Care to rub shoulders, virtually speaking, with the likes of supermodel Naomi Campbell or fashion icon Jean-Charles de Castelbajac? If the answer is yes, then the solution is aSmallWorld.net, an exclusive social networking website for the wealthy and glamorous — that is, for those wealthy, glamorous and lucky enough to be admitted.
”We have imposed certain criteria in order to keep the network exclusive. To join, you need to be invited by a trusted member,” the site’s home page announces. ”If you have not received an invitation, you can ask your friends to invite you. If you have no friends who are members yet, please be patient.”
For some aSmallWorld wannabes, the wait may be long. Created in 2004, the New York-based, English-speaking website today boasts only 265 000 members — compared with the two million new users its less exclusive counterpart, Facebook, claims sign up each week.
The site is the brainchild of Swedish banker Erik Wachtmeister, who lived the small-world creed in his earlier career — perpetually bumping into acquaintances during commutes between Europe and the United States.
Wachtmeister realised a community of people existed that shared the same tastes, needs, desires. So why not create an exchange forum, allowing this swank and peripatetic world to exchange tips on good hotels and restaurants as well as on private soirees in various capitals?
Besides stars like Campbell — who apparently rarely logs on to the site — aSmallWorld’s membership counts trust-fund kids, up-and-coming international executives and communications specialists eager to expand their Rolodex.
Those who make aSmallWorld’s cut must adhere to strict criteria.
Exchanges are conducted exclusively in English. Perfect spelling is a must. Vulgarity, intolerance, racial or pornographic references are all taboo.
The 10 aSmallWorld webmasters are charged with responding rapidly to the faintest trace of abuse and their efforts appear to be paying off; the virulence often present on the internet is absent on the site’s forums.

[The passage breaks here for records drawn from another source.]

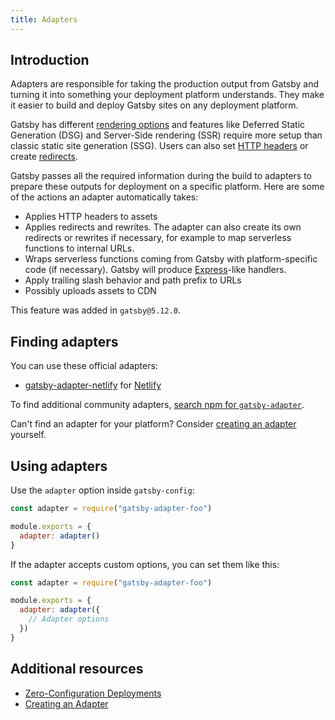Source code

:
 ```yaml
---
title: Adapters
---
```


## Introduction

Adapters are responsible for taking the production output from Gatsby and turning it into something your deployment platform understands. They make it easier to build and deploy Gatsby sites on any deployment platform.

Gatsby has different [rendering options](/docs/conceptual/rendering-options/) and features like Deferred Static Generation (DSG) and Server-Side rendering (SSR) require more setup than classic static site generation (SSG). Users can also set [HTTP headers](/docs/how-to/previews-deploys-hosting/headers/) or create [redirects](/docs/reference/config-files/actions/#createRedirect).

Gatsby passes all the required information during the build to adapters to prepare these outputs for deployment on a specific platform. Here are some of the actions an adapter automatically takes:

- Applies HTTP headers to assets
- Applies redirects and rewrites. The adapter can also create its own redirects or rewrites if necessary, for example to map serverless functions to internal URLs.
- Wraps serverless functions coming from Gatsby with platform-specific code (if necessary). Gatsby will produce [Express](https://expressjs.com/)-like handlers.
- Apply trailing slash behavior and path prefix to URLs
- Possibly uploads assets to CDN

This feature was added in `gatsby@5.12.0`.

## Finding adapters

You can use these official adapters:

- [gatsby-adapter-netlify](https://github.com/gatsbyjs/gatsby/tree/master/packages/gatsby-adapter-netlify) for [Netlify](https://www.netlify.com/)

To find additional community adapters, [search npm for `gatsby-adapter`](https://www.npmjs.com/search?q=gatsby-adapter-).

Can't find an adapter for your platform? Consider [creating an adapter](/docs/how-to/previews-deploys-hosting/creating-an-adapter/) yourself.

## Using adapters

Use the `adapter` option inside `gatsby-config`:

```js:title=gatsby-config.js
const adapter = require("gatsby-adapter-foo")

module.exports = {
  adapter: adapter()
}
```

If the adapter accepts custom options, you can set them like this:

```js:title=gatsby-config.js
const adapter = require("gatsby-adapter-foo")

module.exports = {
  adapter: adapter({
    // Adapter options
  })
}
```

## Additional resources

- [Zero-Configuration Deployments](/docs/how-to/previews-deploys-hosting/zero-configuration-deployments/)
- [Creating an Adapter](/docs/how-to/previews-deploys-hosting/creating-an-adapter/)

Discussions might instead centre on practical matters — such as where to buy ”an elegant and discreet” diamond.
But aSmallWorld may not always be a happy one. One Scandinavian member was poised to move in with a man she had met on the site six months previously, before discovering he had asked another virtual girlfriend to marry him.
Today, the site is hoping its membership A-list will attract publicity from prestigious brands. And it needs more participation from more of its members who, caught between two planes and three cocktail parties, tend to log on sporadically.